**EXERCISE BRIEF**
Gather from the listing below each line that includes the word "says", and copy it.

[[ RECORDS SHOWN open ]]

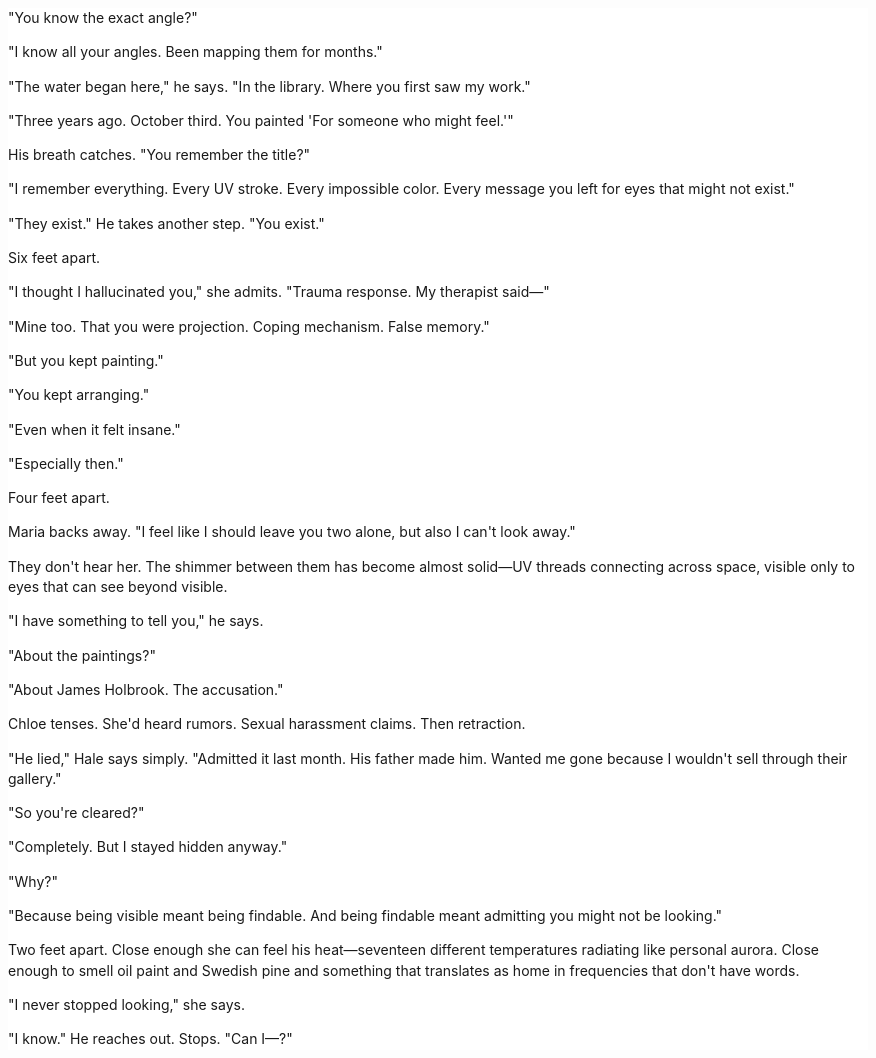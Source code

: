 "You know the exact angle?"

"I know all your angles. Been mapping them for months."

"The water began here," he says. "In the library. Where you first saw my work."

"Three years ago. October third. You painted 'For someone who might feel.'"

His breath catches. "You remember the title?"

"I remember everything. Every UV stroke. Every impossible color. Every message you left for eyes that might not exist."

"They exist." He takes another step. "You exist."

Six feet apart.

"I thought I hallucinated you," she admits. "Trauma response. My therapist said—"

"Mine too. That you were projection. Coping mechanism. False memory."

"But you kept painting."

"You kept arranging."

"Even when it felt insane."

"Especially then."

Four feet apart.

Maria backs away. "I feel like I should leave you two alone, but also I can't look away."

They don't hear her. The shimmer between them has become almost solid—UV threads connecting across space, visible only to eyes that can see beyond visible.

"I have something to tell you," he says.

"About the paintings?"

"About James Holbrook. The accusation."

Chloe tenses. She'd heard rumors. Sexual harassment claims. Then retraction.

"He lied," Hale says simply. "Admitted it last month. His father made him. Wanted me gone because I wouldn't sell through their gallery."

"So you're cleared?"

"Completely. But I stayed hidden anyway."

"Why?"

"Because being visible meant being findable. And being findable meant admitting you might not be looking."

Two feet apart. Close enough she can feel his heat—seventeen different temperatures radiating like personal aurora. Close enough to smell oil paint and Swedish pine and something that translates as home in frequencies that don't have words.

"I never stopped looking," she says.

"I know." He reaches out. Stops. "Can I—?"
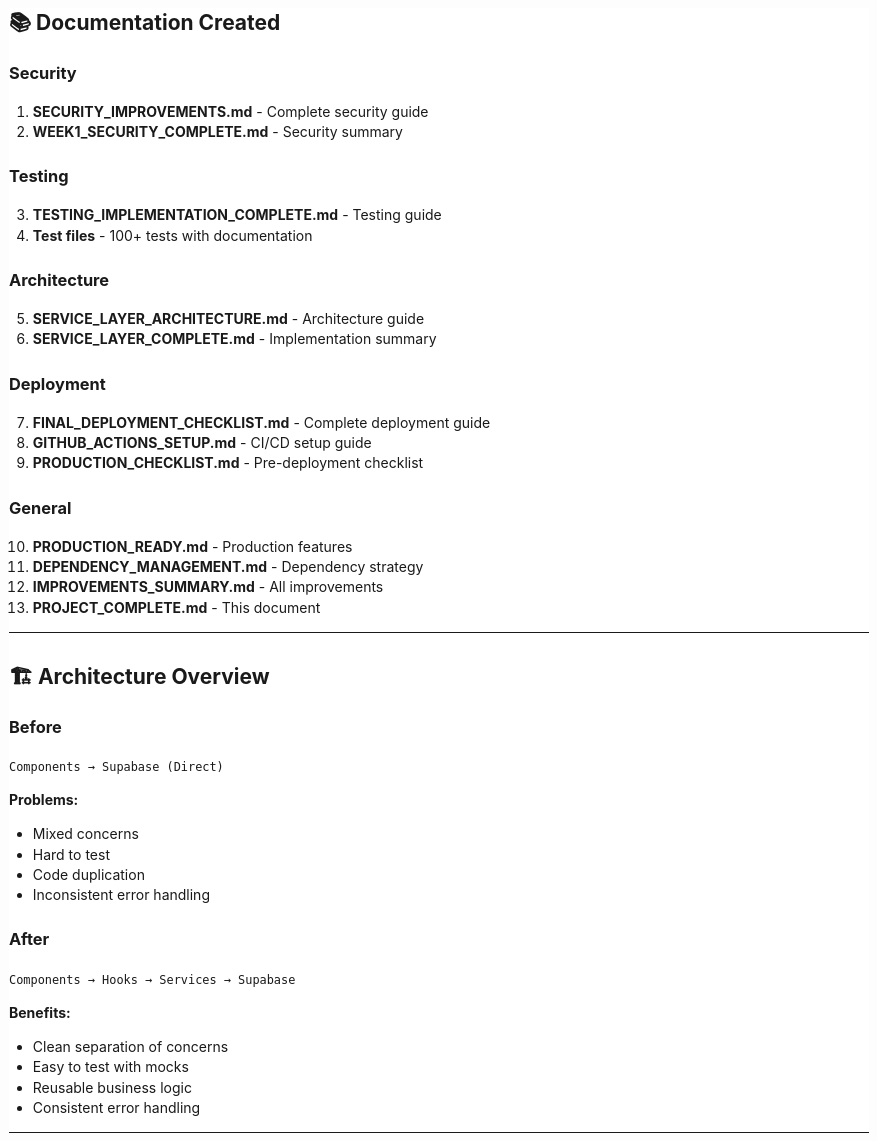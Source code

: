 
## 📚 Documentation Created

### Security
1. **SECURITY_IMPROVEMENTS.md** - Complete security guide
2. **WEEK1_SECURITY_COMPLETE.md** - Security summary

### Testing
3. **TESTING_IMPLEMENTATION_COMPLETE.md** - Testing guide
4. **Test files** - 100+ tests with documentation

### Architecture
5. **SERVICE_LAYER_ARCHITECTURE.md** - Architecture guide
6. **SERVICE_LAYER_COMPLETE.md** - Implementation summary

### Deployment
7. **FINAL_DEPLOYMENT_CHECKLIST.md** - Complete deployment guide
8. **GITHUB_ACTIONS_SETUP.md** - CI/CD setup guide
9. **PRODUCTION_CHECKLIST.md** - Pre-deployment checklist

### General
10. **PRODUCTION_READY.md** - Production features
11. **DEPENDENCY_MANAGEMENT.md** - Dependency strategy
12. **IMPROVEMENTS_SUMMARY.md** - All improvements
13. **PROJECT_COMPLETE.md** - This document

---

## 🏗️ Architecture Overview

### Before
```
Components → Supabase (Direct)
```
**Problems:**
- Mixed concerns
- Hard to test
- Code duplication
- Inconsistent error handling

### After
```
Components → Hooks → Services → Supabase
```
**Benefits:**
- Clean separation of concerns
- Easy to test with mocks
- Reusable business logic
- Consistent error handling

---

[[ RECORDS SHOWN closed ]]

**TASK OUTPUT**
"The water began here," he says. "In the library. Where you first saw my work."
"I have something to tell you," he says.
"He lied," Hale says simply. "Admitted it last month. His father made him. Wanted me gone because I wouldn't sell through their gallery."
"I never stopped looking," she says.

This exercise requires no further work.